Materialized views leverage change streams by consuming each change event and using it to update the materialized view. Datastream delivers materialized views directly into BigQuery. Other destinations, such as Cloud SQL and Cloud Spanner, are supported through integration with other services such as Dataflow.

Does Datastream require an agent on the source? You don't have to install an agent on the source. Datastream uses existing interfaces (such as Oracle LogMiner) to get the data out of the source.
What about the performance impact of Datastream's usage on a production database?

CDC is a highly efficient mechanism for limiting the impact on the source when new data is loaded into destination data stores and data warehouses. CDC also eliminates the need for bulk-load updating and inconvenient batch windows by enabling incremental loading or real-time streaming of data changes into a destination.

In addition, Datastream minimizes the impact of an initial backfill by limiting the number of simultaneous backfill tasks, and offering you the control to decide which objects to backfill, and when to backfill them.

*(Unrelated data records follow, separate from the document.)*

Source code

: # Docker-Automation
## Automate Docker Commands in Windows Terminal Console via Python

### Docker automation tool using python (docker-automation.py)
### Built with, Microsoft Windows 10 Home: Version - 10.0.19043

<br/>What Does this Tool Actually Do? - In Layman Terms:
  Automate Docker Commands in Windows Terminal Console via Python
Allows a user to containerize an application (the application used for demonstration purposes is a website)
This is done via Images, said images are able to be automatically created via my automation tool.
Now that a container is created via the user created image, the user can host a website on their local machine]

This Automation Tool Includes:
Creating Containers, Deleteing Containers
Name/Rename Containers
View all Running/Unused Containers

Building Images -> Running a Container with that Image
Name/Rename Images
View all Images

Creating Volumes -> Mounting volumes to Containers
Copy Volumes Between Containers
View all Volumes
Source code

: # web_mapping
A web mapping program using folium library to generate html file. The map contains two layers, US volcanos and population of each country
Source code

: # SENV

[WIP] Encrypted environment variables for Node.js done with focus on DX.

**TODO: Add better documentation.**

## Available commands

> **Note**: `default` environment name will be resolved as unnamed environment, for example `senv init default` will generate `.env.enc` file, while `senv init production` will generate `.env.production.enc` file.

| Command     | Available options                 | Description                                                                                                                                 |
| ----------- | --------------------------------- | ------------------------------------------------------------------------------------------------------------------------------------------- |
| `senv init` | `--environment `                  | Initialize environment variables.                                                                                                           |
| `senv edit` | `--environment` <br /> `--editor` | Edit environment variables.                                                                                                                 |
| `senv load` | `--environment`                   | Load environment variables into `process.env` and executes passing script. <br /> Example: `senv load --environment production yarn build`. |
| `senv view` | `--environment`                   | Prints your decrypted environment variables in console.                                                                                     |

Can you copy the log files from the source to Google Cloud? No. Datastream queries the logs directly on the database server, and only changes to the specified tables are written to the destination.
Can Datastream also transfer historical data? Yes. By default, Datastream gets all historical data from the database tables of your source that you specify, in parallel to the CDC stream. Datastream provides you with the flexibility to obtain historical data from either some or all database tables in your source. In addition, when you configure your stream, you can choose to disable historical backfill.
What's the maximum row size that Datastream supports? Datastream is currently limited to rows no larger than 3 MB.
Does Datastream guarantee ordering? Datastream doesn't guarantee ordering. It provides additional metadata on each event, which can be used to ensure eventual consistency in the destination. Depending on the source, rate and frequency of changes, and other parameters, eventual consistency can be achieved within a 1-hour window generally.
Does Datastream guarantee exactly-once delivery? No. Datastream is at-least-once delivery. The additional metadata that Datastream writes to each event can be used to remove duplicate data.
Do you handle encrypted databases? Yes.
Can Datastream stream specific tables and columns from a source? Yes. With Datastream, you can specify include and exclude lists for tables and schemas, to stream only the data that you want from a source to a destination. For included tables, you can exclude specific columns of the tables to further fine-tune exactly which data you want to be streamed into the destination. However, materialized views can't be replicated.
How do you move a stream to another project or region?
  1. Create a stream in a new region or project with the same configuration as the existing stream, but don't select the Backfill historical data check box.
  2. Start the stream that you created.
  3. After the stream that you created has a status of RUNNING, pause the existing stream.
  4. Optionally, modify the new stream by selecting the Backfill historical data check box. Existing data in tables added to the stream in the future will be streamed from the source into the destination.
How does Datastream handle uncommitted transactions in the database log files? When database log files contain uncommitted transactions, if any transactions are rolled back, then the database reflects this in the log files as "reverse" data manipulation language (DML) operations. For example, a rolled-back INSERT operation will have a corresponding DELETE operation. Datastream reads these operations from the log files.
What's Datastream's regional availability?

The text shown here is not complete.